Somatic mutation profile by WES and transcriptomic profile by bulk RNA sequencing and differential gene expression in patients, on the basis of achieving CR (C1) or PR (C2) after treatment with ibrutinib-rituximab. (A) The landscape of somatic mutations from pretreatment MCL samples (n = 25). The bottom panel shows somatic mutations and gene-level copy number alterations by sample (column) and by gene (row). The middle tracks display the clinical characteristics. The histogram on the top shows the number of alterations accumulated on 28 listed genes in each individual patient. The right bar plots show the composite of all mutations between CR (C1) and PR (C2) groups. Fisher's exact test, P < .05. (B) Composite of copy number profiles between CR and PR groups, with gains in red and losses in blue. The regions that showed a difference in the frequency of copy number alterations between two subtypes are shaded in light red rectangles, and within which the names of cancer-related or biologically important genes are labeled (STAB1, FAT1, FAT4, KMT2C, MALT1, SMARCA4, ROS1, NCOR2, and RB1). (C) Transcriptomic profile of baseline tumor specimens from 16 patients with MCL is shown, CR (C1) and PR (C2). Unsupervised hierarchical clustering of DEGs on RNA-seq analysis is shown. Genes with log2(fold change) > 1 and a FDR q < 0.05 were applied to filter DEGs. Biologically important genes are labeled on the right of the plot. The top tracks show clinical characteristics among the samples. A Fisher's exact test is used to identify significant clinical factors; response was significantly correlated with the DEGs (P = .003). (D) Violin plot indicates biologically important DEGs among the three clusters. BM, bone marrow; CR, complete response; DEG, differentially expressed gene; FDR, false discovery rate; MCL, mantle cell lymphoma; PR, partial response; WES, whole-exome sequencing.
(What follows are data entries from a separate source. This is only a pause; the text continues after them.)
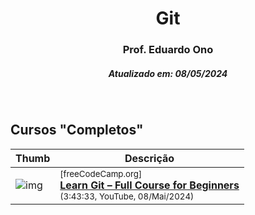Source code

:
<h1 align="center">Git</h1>
<h3 align="center">Prof. Eduardo Ono</h3>
<h5 align="center">Atualizado em: 08/05/2024</h5>

&nbsp;

## Cursos "Completos"

| Thumb | Descrição |
| --- | --- |
| ![img](https://img.youtube.com/vi/zTjRZNkhiEU/default.jpg) | <sup>[freeCodeCamp.org]</sup><br>[__Learn Git – Full Course for Beginners__](https://www.youtube.com/watch?v=zTjRZNkhiEU)<br><sub>(3:43:33, YouTube, 08/Mai/2024)</sub> |

&nbsp;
Bulk RNA Sequencing and DEG According to the Response to IR Combination. Sixteen baseline samples were evaluable for bulk RNA sequencing. A distinct pattern of differentially expressed genes including CCND1, BIRC3, BANK1, SETBP1, RRAS2, AXIN2, and IL2RA was observed in patients who achieved a PR (n = 7) compared with patients who achieved CR (n = 9; Figs 3C and 3D). In the Data Supplement, pathways that are differentially enriched in PR versus CR are depicted. Gene set enrichment pathway analysis demonstrated that B-cell receptor (BCR) pathways were predominantly upregulated in PR patients (Data Supplement), whereas mitogen-activated protein kinase, TP53, calcium signaling, and hypoxia-associated pathways were upregulated in those with CR.